# Continued Fractions, Part 3: Convergence

This is the third article in the continued fractions series, following Part 2.

## Introduction

A continued fraction $a_0 + \cfrac{b_0}{a_1 + \cfrac{b_1}{a_2 + \cfrac{b_2}{\cdots}}}$ is a mere form constructed from an infinite sequence of numbers. We are going to describe when and how to associate a value to it.

## Convergence

Let $\kappa$ be a continued fraction $\{c_n\}_{n\in\N}$. We say $\kappa$ converges to a finite value if and only if there exists $\alpha\in\C$ such that $\lim_{n\to\infty}c_n=\alpha,$ and write $\kappa=\alpha$ for brevity. Also, we say $\kappa$ converges to $\infty$ if and only if $\forall r \in \R_+ \; \exists n_0 \in \N \; \forall n \in \N : n > n_0 \Longrightarrow |c_n| > r,$ where $\R_+=\{x\;|\;x\in\R\wedge x>0\}$, and write $\kappa=\infty$ for brevity. Finally, we say $\kappa$ converges in $\whC$ if and only if $\kappa$ converges to a finite value or to $\infty$.

## A Basic Case

Theorem. Let $a, b$ be constants in $\C^\times$ such that $b/a^2$ is not a real number less than $-1/4$. Then, $a + \cfrac{b}{a + \cfrac{b}{a + \cfrac{b}{\cdots}}}=a\left(\frac{1}{2}+\sqrt{\frac{1}{4}+\frac{b}{a^2}}\right)$ where the argument of the square root lies in $(-\pi/2, \pi/2]$.

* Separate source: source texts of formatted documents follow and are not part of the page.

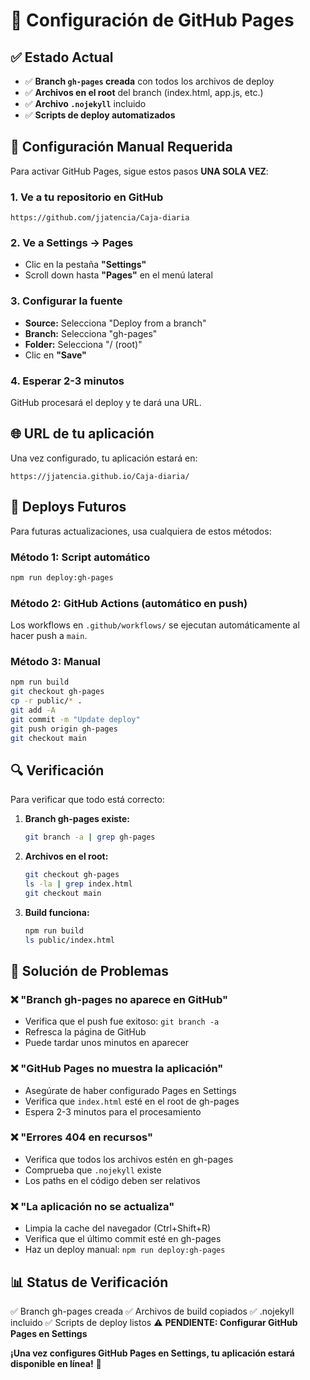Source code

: # 🚀 Configuración de GitHub Pages

## ✅ Estado Actual

- ✅ **Branch `gh-pages` creada** con todos los archivos de deploy
- ✅ **Archivos en el root** del branch (index.html, app.js, etc.)
- ✅ **Archivo `.nojekyll`** incluido
- ✅ **Scripts de deploy automatizados**

## 🔧 Configuración Manual Requerida

Para activar GitHub Pages, sigue estos pasos **UNA SOLA VEZ**:

### 1. Ve a tu repositorio en GitHub
```
https://github.com/jjatencia/Caja-diaria
```

### 2. Ve a Settings → Pages
- Clic en la pestaña **"Settings"** 
- Scroll down hasta **"Pages"** en el menú lateral

### 3. Configurar la fuente
- **Source:** Selecciona "Deploy from a branch"
- **Branch:** Selecciona "gh-pages"
- **Folder:** Selecciona "/ (root)"
- Clic en **"Save"**

### 4. Esperar 2-3 minutos
GitHub procesará el deploy y te dará una URL.

## 🌐 URL de tu aplicación

Una vez configurado, tu aplicación estará en:
```
https://jjatencia.github.io/Caja-diaria/
```

## 🔄 Deploys Futuros

Para futuras actualizaciones, usa cualquiera de estos métodos:

### Método 1: Script automático
```bash
npm run deploy:gh-pages
```

### Método 2: GitHub Actions (automático en push)
Los workflows en `.github/workflows/` se ejecutan automáticamente al hacer push a `main`.

### Método 3: Manual
```bash
npm run build
git checkout gh-pages
cp -r public/* .
git add -A
git commit -m "Update deploy"
git push origin gh-pages
git checkout main
```

## 🔍 Verificación

Para verificar que todo está correcto:

1. **Branch gh-pages existe:**
   ```bash
   git branch -a | grep gh-pages
   ```

2. **Archivos en el root:**
   ```bash
   git checkout gh-pages
   ls -la | grep index.html
   git checkout main
   ```

3. **Build funciona:**
   ```bash
   npm run build
   ls public/index.html
   ```

## 🐛 Solución de Problemas

### ❌ "Branch gh-pages no aparece en GitHub"
- Verifica que el push fue exitoso: `git branch -a`
- Refresca la página de GitHub
- Puede tardar unos minutos en aparecer

### ❌ "GitHub Pages no muestra la aplicación"
- Asegúrate de haber configurado Pages en Settings
- Verifica que `index.html` esté en el root de gh-pages
- Espera 2-3 minutos para el procesamiento

### ❌ "Errores 404 en recursos"
- Verifica que todos los archivos estén en gh-pages
- Comprueba que `.nojekyll` existe
- Los paths en el código deben ser relativos

### ❌ "La aplicación no se actualiza"
- Limpia la cache del navegador (Ctrl+Shift+R)
- Verifica que el último commit esté en gh-pages
- Haz un deploy manual: `npm run deploy:gh-pages`

## 📊 Status de Verificación

✅ Branch gh-pages creada
✅ Archivos de build copiados
✅ .nojekyll incluido
✅ Scripts de deploy listos
⚠️  **PENDIENTE: Configurar GitHub Pages en Settings**

**¡Una vez configures GitHub Pages en Settings, tu aplicación estará disponible en línea!** 🎉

Proof. The convergents $c_n=p_n/q_n$ are determined by the recurrence relation \begin{aligned} p_{n+2}&=ap_{n+1}+bp_n, & p_1&=a, & p_0&=1, \\ q_{n+2}&=aq_{n+1}+bq_n, & q_1&=1, & q_0&=0. \end{aligned} Let $\alpha, \beta$ be the two roots of $z^2-az-b$. Then \begin{aligned} p_{n+2}-\alpha p_{n+1}&=\beta(p_{n+1}-\alpha p_n)=\beta^{n+1}(p_1-\alpha p_0), \\ p_{n+2}-\beta p_{n+1} &=\alpha(p_{n+1}-\beta p_n)=\alpha^{n+1}(p_1-\beta p_0). \end{aligned}

When $\alpha \ne \beta$, we can eliminate $p_{n+2}$ to get \begin{aligned} p_{n+1}&=\frac{\alpha^{n+1}-\beta^{n+1}}{\alpha-\beta}p_1-\frac{\alpha^{n+1}\beta-\alpha\beta^{n+1}}{\alpha-\beta}p_0 \\ &=\frac{p_1-\beta p_0}{\alpha-\beta}\alpha^{n+1}-\frac{p_1-\alpha p_0}{\alpha-\beta}\beta^{n+1} \\ &=\frac{\alpha^{n+2}-\beta^{n+2}}{\alpha-\beta}. \end{aligned} Similarly, we have $q_{n+1}=\frac{q_1-\beta q_0}{\alpha-\beta}\alpha^{n+1}-\frac{q_1-\alpha q_0}{\alpha-\beta}\beta^{n+1}=\frac{\alpha^{n+1}-\beta^{n+1}}{\alpha-\beta}.$ Therefore, by interpreting $0^0=1$, we obtain $c_n=\frac{p_n}{q_n}=\frac{\alpha^{n+1}-\beta^{n+1}}{\alpha^n-\beta^n}.$ for any $n\in\N$. We can explicitly write $\alpha$ and $\beta$, without loss of generality, as $\alpha=a\left(\frac{1}{2}+\sqrt{\frac{1}{4}+\frac{b}{a^2}}\right), \quad \beta=a\left(\frac{1}{2}-\sqrt{\frac{1}{4}+\frac{b}{a^2}}\right).$ Noticing that $\Re\sqrt{1/4+b/a^2} > 0$, we have $|\alpha| > |\beta|$ and thus $\lim_{n\to\infty}c_n=\lim_{n\to\infty}\frac{1-(\beta/\alpha)^{n+1}}{1-(\beta/\alpha)^n}\alpha=\alpha.$

When $\alpha=\beta$, we have $\alpha=a/2$ and $p_{n+2}-\alpha p_{n+1}=\alpha^{n+1}(p_1-\alpha p_0) \Longleftrightarrow \frac{p_{n+2}}{\alpha^{n+2}}-\frac{p_{n+1}}{\alpha^{n+1}}=\frac{p_1}{\alpha}-p_0=1,$ and thus $p_n=(n+1)\alpha^n$. Similarly, we have $\frac{q_{n+2}}{\alpha^{n+2}}-\frac{q_{n+1}}{\alpha^{n+1}}=\frac{q_1}{\alpha}-q_0=\frac{2}{a}$ and thus $q_n=2n\alpha^n/a$. Finally, we obtain $\lim_{n\to\infty}c_n=\lim_{n\to\infty}\frac{n+1}{n}\cdot\frac{a}{2}=\frac{a}{2}=a\left(\frac{1}{2}+\sqrt{\frac{1}{4}+\frac{b}{a^2}}\right).$

## References

• [1] S. Hitotsumatsu, Introduction to Special Functions, Morikita, 1999.